By Kelechi Mgboji
Assistant Business Editor
The Central Bank of Nigeria (CBN) has liberalised foreign exchange (forex) trading while retaining a small official window for crucial transactions.
However, its Monetary Policy Committee (MPC) retained Monetary Policy Rate (MPR) at 12 per cent and Credit Reserve Requirement (CRR) at 22.5 per cent.
“The foreign exchange market framework, now ready, the MPC voted unanimously to adopt greater flexibility in exchange rate policy to restore the automatic adjustment properties of the exchange rate,” CBN Governor, Godwin Emefiele, disclosed in Abuja.
Mixed reactions
The flexibility came after President Muhammadu Buhari’s year-long insistence that his administration would not devalue the naira, analysts view the development as a policy U-turn to boost manufacturing and exports and stave off recession.
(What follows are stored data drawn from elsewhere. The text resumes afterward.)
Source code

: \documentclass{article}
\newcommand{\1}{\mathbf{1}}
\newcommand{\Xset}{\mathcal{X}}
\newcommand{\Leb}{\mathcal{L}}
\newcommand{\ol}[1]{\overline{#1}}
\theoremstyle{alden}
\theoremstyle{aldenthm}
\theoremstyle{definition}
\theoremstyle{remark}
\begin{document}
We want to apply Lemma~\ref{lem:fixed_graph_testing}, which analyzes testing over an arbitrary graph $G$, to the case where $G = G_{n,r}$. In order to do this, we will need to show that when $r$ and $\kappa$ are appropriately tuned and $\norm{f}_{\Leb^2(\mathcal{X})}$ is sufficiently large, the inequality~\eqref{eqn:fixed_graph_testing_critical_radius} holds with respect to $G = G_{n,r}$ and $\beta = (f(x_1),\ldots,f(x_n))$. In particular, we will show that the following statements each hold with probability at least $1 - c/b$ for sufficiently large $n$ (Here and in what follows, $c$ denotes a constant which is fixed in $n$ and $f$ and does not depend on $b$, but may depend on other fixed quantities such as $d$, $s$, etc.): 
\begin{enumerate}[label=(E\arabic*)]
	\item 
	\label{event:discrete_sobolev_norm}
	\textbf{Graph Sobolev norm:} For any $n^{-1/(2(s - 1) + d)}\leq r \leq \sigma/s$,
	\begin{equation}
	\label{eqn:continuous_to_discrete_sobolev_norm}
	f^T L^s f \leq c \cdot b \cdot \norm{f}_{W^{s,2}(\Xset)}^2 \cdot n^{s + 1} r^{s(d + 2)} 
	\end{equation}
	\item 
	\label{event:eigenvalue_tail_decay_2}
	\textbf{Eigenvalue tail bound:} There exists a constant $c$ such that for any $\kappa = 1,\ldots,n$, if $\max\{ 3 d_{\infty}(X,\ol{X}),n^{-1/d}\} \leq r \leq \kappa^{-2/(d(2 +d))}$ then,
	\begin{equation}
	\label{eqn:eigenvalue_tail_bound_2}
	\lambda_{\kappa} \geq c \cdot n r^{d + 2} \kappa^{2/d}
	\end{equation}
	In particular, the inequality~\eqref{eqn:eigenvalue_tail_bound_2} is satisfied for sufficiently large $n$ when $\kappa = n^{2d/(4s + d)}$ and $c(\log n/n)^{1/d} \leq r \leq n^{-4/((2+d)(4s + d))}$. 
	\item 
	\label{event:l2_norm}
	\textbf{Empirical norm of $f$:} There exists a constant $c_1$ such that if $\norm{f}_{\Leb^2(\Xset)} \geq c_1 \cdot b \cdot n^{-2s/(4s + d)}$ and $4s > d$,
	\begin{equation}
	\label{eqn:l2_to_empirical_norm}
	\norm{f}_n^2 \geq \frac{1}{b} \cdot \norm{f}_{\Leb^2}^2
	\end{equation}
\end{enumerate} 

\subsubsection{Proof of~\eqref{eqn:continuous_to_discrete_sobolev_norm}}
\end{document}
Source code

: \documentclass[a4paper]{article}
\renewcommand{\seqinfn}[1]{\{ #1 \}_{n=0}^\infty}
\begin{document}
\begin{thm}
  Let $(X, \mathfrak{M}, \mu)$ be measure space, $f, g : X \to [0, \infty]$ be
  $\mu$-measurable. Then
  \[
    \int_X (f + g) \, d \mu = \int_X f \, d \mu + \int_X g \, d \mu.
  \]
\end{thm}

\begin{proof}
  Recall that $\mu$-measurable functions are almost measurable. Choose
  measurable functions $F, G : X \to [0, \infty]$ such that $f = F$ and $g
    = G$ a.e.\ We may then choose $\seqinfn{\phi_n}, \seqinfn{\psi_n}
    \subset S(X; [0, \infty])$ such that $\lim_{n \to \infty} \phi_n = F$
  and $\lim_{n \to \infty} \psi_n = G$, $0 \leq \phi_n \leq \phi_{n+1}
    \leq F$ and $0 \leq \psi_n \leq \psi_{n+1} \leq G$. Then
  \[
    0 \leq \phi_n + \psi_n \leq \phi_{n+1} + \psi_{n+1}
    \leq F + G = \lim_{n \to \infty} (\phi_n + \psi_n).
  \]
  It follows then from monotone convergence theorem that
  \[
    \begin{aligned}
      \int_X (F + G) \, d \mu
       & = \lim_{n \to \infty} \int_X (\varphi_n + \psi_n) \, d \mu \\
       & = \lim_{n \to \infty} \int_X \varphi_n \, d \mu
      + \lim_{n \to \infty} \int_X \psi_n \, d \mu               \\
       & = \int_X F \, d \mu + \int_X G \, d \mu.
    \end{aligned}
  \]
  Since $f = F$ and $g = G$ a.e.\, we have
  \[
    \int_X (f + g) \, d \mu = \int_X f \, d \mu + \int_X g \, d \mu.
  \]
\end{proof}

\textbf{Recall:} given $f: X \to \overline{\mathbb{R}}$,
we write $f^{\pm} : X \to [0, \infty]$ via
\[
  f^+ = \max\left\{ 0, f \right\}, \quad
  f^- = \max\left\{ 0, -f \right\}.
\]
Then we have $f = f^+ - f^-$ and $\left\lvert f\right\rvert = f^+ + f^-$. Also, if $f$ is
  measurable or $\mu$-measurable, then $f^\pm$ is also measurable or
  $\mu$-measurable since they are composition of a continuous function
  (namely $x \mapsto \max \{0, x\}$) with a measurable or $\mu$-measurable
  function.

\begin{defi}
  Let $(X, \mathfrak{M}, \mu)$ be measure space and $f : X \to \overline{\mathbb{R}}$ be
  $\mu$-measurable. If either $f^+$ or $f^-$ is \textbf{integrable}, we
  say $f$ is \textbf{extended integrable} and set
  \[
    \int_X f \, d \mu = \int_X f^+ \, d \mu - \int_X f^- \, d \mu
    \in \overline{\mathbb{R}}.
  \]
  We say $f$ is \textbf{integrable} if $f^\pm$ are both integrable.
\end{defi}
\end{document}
All current economic performance indices point to recession.
Some analysts believe the new policy is right, others say some of the decisions are strange and fear it may worsen naira to dollar exchange rate.
For instance, the inflation rate was 13.7 per cent in April and analysts would want rates hike to fight inflationary pressure.
Unegbu
But Okechukwu Unegbu, former president of the Chartered Institute of Bankers of Nigeria (CIBN), countered that rates increase would worsen economic challenges.
Unegbu said forex crisis is the major problem of the country at the moment, noting that the margin between the official and parallel market rates should be curtailed.
In his view, premium on forex at over 100 per cent when compared with the official rate is outrageous.
Unegbu said devaluation will not be favourable to Nigeria because of its mono-economy, the country is not producing anything that could be exported, and devaluation would not bring any advantage at the moment.
He urged the government to diversify the economy and strengthen the agricultural sector.
“We can devalue when we have agriculture produce we can export to other countries,” he added.
BDC operators
Other experts said the current devaluation will hurt the economy as the exchange rate of naira to dollar would rise to about N400 per dollar considering the scarcity of dollar following a sharp drop in forex earnings due to a slump in oil price.
“A flexible exchange rate regime? It is good but it’s coming at time when scarcity of dollars is exerting a lot of pressure on naira value.
“This good policy can hurt the local currency significantly, at least in the short term,” warned Matthew Eze, a bureau de change (BDC) operator.
He said until dollar supply improves, naira value will continue to weaken against a strong dollar, because the fate of the naira now hangs on the forces of demand and supply.
Eze explained that if naira weakens further by 30 per cent, its implication on the prices of goods and services will be quite telling on the standard of living.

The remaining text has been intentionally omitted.